# For all you lace knitters....new pattern!



## Deedles (Oct 7, 2015)

Dee O'Keefe just released her last design, Aideen. I took the summer off from testing so I haven't done this one yet but I'll be stash diving tonight to start it soon. Also, Dee is starting a KAL in her Ravelry Group if you'd like to join us.

http://www.ravelry.com/patterns/library/aideen-shawl


----------



## Misschief (Oct 7, 2015)

Ohhhhh.. very pretty!! If I hadn't just cast on for a cardigan for my husband, I'd be very tempted. That's a gorgeous pattern.


----------



## The Efficacious Gentleman (Oct 7, 2015)

That does look good. Trouble is, even though Mother is very good at knitting, it's not something I have been able to get to grips with. I can knit all day long but can't pearl or cable for the life of me. I'd love to be able to knit some Aaron jumpers for me and mine


----------



## TeresaT (Oct 7, 2015)

Oh my gosh! I'm drooling over this.  I've just started a shawl from my shawl club, but I am definitely getting this pattern.  I have some beautiful cashmere at home in a similar color as the shawl.  I hope there's enough for "Aideen."   Way too many enablers in my life! LOL

TEG:  knit in the round with steeks.  You'll never have to purl!  (However, if you just practice...)

ETA:  two of my favorite YouTube channels for knitting are "Very Pink Knits" and "Knit Purl Hunter."  I have learned a lot from both of these and continue to refer to them for reminders and tips.  If there's something new I'm trying to learn for a pattern, I'll pull up these channels to see if they've done videos on the technique.


----------



## traderbren (Oct 7, 2015)

Its a gorgeous shawl. I have some fabulous Tardis blue that I spun from fiber I was mystery-gifted at my birthday, but I don't think I have quite enough yardage.
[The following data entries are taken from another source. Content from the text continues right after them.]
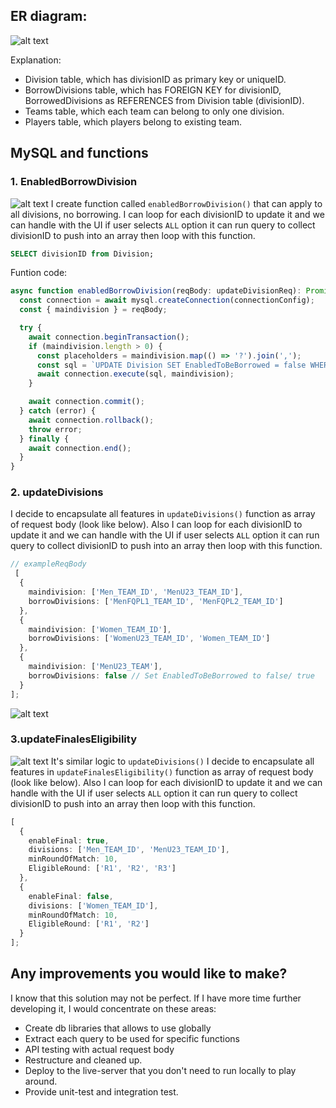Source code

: 
## ER diagram: 

![alt text](./img/divisions.PNG)

Explanation:

- Division table, which has divisionID as primary key or uniqueID.
- BorrowDivisions table, which has FOREIGN KEY for divisionID, BorrowedDivisions as REFERENCES from Division table (divisionID).
- Teams table, which each team can belong to only one division.
- Players table, which players belong to existing team.


## MySQL and functions
### 1. EnabledBorrowDivision
   
![alt text](./img/disableBorrow.PNG)
I create function called `enabledBorrowDivision()` that can apply to all divisions, no borrowing. I can loop for each divisionID to update it and we can handle with the UI if user selects `ALL` option it can run query to collect divisionID to push into an array then loop with this function.

```Sql
SELECT divisionID from Division;
```
Funtion code: 
``` typescript
async function enabledBorrowDivision(reqBody: updateDivisionReq): Promise<void> {
  const connection = await mysql.createConnection(connectionConfig);
  const { maindivision } = reqBody;

  try {
    await connection.beginTransaction();
    if (maindivision.length > 0) {
      const placeholders = maindivision.map(() => '?').join(',');
      const sql = `UPDATE Division SET EnabledToBeBorrowed = false WHERE divisionID IN (${placeholders})`;
      await connection.execute(sql, maindivision);
    }

    await connection.commit();
  } catch (error) {
    await connection.rollback();
    throw error;
  } finally {
    await connection.end();
  }
}
```


### 2. updateDivisions
I decide to encapsulate all features in `updateDivisions()` function as array of request body (look like below). Also I can loop for each divisionID to update it and we can handle with the UI if user selects `ALL` option it can run query to collect divisionID to push into an array then loop with this function.

``` typescript
// exampleReqBody
 [
  {
    maindivision: ['Men_TEAM_ID', 'MenU23_TEAM_ID'], 
    borrowDivisions: ['MenFQPL1_TEAM_ID', 'MenFQPL2_TEAM_ID']
  },
  {
    maindivision: ['Women_TEAM_ID'],
    borrowDivisions: ['WomenU23_TEAM_ID', 'Women_TEAM_ID']
  },
  { 
    maindivision: ['MenU23_TEAM'],
    borrowDivisions: false // Set EnabledToBeBorrowed to false/ true
  }
];
```


![alt text](./img/borrowingRules.PNG)


### 3.updateFinalesEligibility
![alt text](./img/finalEligible.png)
It's similar logic to `updateDivisions()` I decide to encapsulate all features in `updateFinalesEligibility()` function as array of request body (look like below). Also I can loop for each divisionID to update it and we can handle with the UI if user selects `ALL` option it can run query to collect divisionID to push into an array then loop with this function.
```typescript
[
  {
    enableFinal: true,
    divisions: ['Men_TEAM_ID', 'MenU23_TEAM_ID'],
    minRoundOfMatch: 10,
    EligibleRound: ['R1', 'R2', 'R3']
  },
  {
    enableFinal: false,
    divisions: ['Women_TEAM_ID'],
    minRoundOfMatch: 10,
    EligibleRound: ['R1', 'R2']
  }
];
```


## Any improvements you would like to make?
I know that this solution may not be perfect. If I have more time further developing it, I would concentrate on these areas:

- Create db libraries that allows to use globally
- Extract each query to be used for specific functions
- API testing with actual request body
- Restructure and cleaned up.
- Deploy to the live-server that you don't need to run locally to play around.
- Provide unit-test and integration test.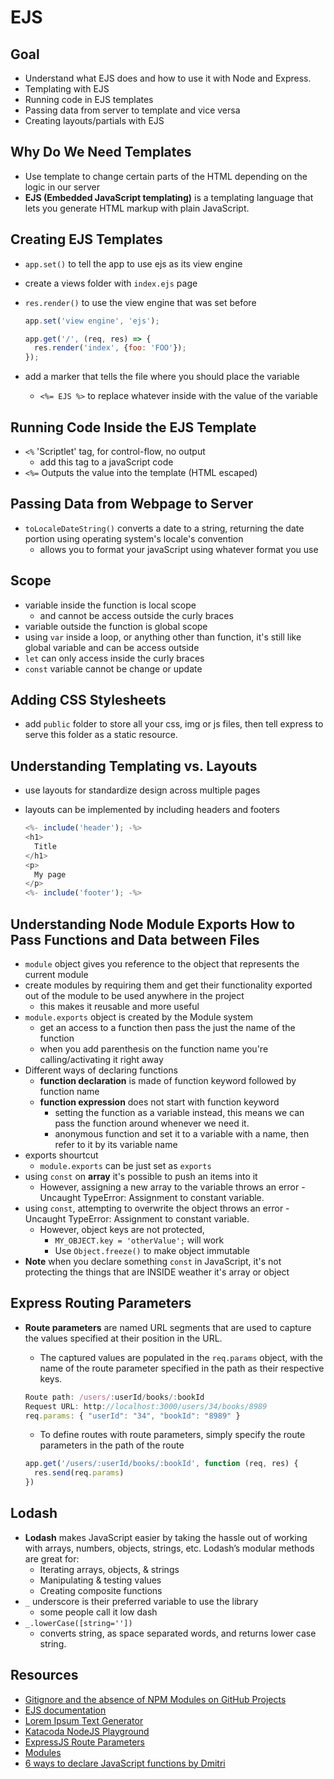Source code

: # EJS

## Goal

- Understand what EJS does and how to use it with Node and Express.
- Templating with EJS
- Running code in EJS templates
- Passing data from server to template and vice versa
- Creating layouts/partials with EJS

## Why Do We Need Templates

- Use template to change certain parts of the HTML depending on the logic in our server 
- **EJS (Embedded JavaScript templating)** is a templating language that lets you generate HTML markup with plain JavaScript.

## Creating EJS Templates

- `app.set()` to tell the app to use ejs as its view engine
- create a views folder with `index.ejs` page
- `res.render()` to use the view engine that was set before

  ```js
  app.set('view engine', 'ejs');

  app.get('/', (req, res) => {
    res.render('index', {foo: 'FOO'});
  });
  ```

- add a marker that tells the file where you should place the variable
  - `<%= EJS %>` to replace whatever inside with the value of the variable

## Running Code Inside the EJS Template

- `<%` 'Scriptlet' tag, for control-flow, no output
  - add this tag to a javaScript code
- `<%=` Outputs the value into the template (HTML escaped)

## Passing Data from Webpage to Server

- `toLocaleDateString()` converts a date to a string, returning the date portion using operating system's locale's convention
  - allows you to format your javaScript using whatever format you use

## Scope

- variable inside the function is local scope
  - and cannot be access outside the curly braces
- variable outside the function is global scope
- using `var` inside a loop, or anything other than function, it's still like global variable and can be access outside
- `let` can only access inside the curly braces 
- `const` variable cannot be change or update

## Adding CSS Stylesheets

- add `public` folder to store all your css, img or js files, then tell express to serve this folder as a static resource.

## Understanding Templating vs. Layouts

- use layouts for standardize design across multiple pages
- layouts can be implemented by including headers and footers

  ```js
  <%- include('header'); -%>
  <h1>
    Title
  </h1>
  <p>
    My page
  </p>
  <%- include('footer'); -%>
  ```

## Understanding Node Module Exports How to Pass Functions and Data between Files

- `module` object gives you reference to the object that represents the current module
- create modules by requiring them and get their functionality exported out of the module to be used anywhere in the project
  - this makes it reusable and more useful
- `module.exports` object is created by the Module system
  - get an access to a function then pass the just the name of the function
  - when you add parenthesis on the function name you're calling/activating it right away
- Different ways of declaring functions
  - **function declaration** is made of function keyword followed by function name
  - **function expression** does not start with function keyword
    - setting the function as a variable instead, this means we can pass the function around whenever we need it.
    - anonymous function and set it to a variable with a name, then refer to it by its variable name
- exports shourtcut
  - `module.exports` can be just set as `exports`
- using `const` on **array** it's possible to push an items into it
  - However, assigning a new array to the variable throws an error - Uncaught TypeError: Assignment to constant variable.
- using `const`, attempting to overwrite the object throws an error - Uncaught TypeError: Assignment to constant variable.
  - However, object keys are not protected,
    - `MY_OBJECT.key = 'otherValue';` will work
    - Use `Object.freeze()` to make object immutable
- **Note** when you declare something `const` in JavaScript, it's not protecting the things that are INSIDE weather it's array or object

## Express Routing Parameters

- **Route parameters** are named URL segments that are used to capture the values specified at their position in the URL.
  - The captured values are populated in the `req.params` object, with the name of the route parameter specified in the path as their respective keys.

  ```js
  Route path: /users/:userId/books/:bookId
  Request URL: http://localhost:3000/users/34/books/8989
  req.params: { "userId": "34", "bookId": "8989" }
  ```

  - To define routes with route parameters, simply specify the route parameters in the path of the route

  ```js
  app.get('/users/:userId/books/:bookId', function (req, res) {
    res.send(req.params)
  })
  ```

## Lodash

- **Lodash** makes JavaScript easier by taking the hassle out of working with arrays, numbers, objects, strings, etc. Lodash’s modular methods are great for:
  - Iterating arrays, objects, & strings
  - Manipulating & testing values
  - Creating composite functions
- `_` underscore is their preferred variable to use the library
  - some people call it low dash
- `_.lowerCase([string=''])` 
  - converts string, as space separated words, and returns lower case string.

## Resources

- [Gitignore and the absence of NPM Modules on GitHub Projects](https://github.com/contentful/the-example-app.nodejs)
- [EJS documentation](http://ejs.co/)
- [Lorem Ipsum Text Generator](https://loremipsum.io/)
- [Katacoda NodeJS Playground](https://www.katacoda.com/courses/nodejs/playground)
- [ExpressJS Route Parameters](https://expressjs.com/en/guide/routing.html)
- [Modules](https://nodejs.org/api/modules.html)
- [6 ways to declare JavaScript functions by Dmitri](https://dmitripavlutin.com/6-ways-to-declare-javascript-functions/)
TEG- cables look much harder than they really are. Find a tutorial and give them a try! My husband can knit as well- he learned to motivate me to try harder to learn. I couldn't get the hang of it for the life of me, and wanted to knit soakers and longies when my little one was in cloth diapers. He learned, and my pride insisted I needed to learn if he could.


----------



## Deedles (Oct 7, 2015)

TEG....I used to be scared of cables, too, but after watching a few You Tube videos it all fell into place. I'm a visual learner so that was my saving. 

I agree with Teresa, knitting in the round solved alot of problems for me. I still have a mental block about making sweaters (jumpers) or anything that has to be fitted...socks don't count as I can fit them as I go. One of these days I'll tackle it, though. My dream is an Aran sweater.


----------



## Relle (Oct 7, 2015)

Lovely pattern, if I start something else it will probably end up being a UFO, so I'll leave it.


----------



## Misschief (Oct 8, 2015)

The Efficacious Gentleman said:


> That does look good. Trouble is, even though Mother is very good at knitting, it's not something I have been able to get to grips with. I can knit all day long but can't pearl or cable for the life of me. I'd love to be able to knit some Aaron jumpers for me and mine




If you think about cables just a little bit, all you're really doing is switching stitches around. For instance in a 4 stitch cable, you're switching the first two stitches for the second two stitches. Bringing the first two stitches to the back of your work creates a cable that leans to the right; bringing them to the front of your work creates a cable that leans to the left. 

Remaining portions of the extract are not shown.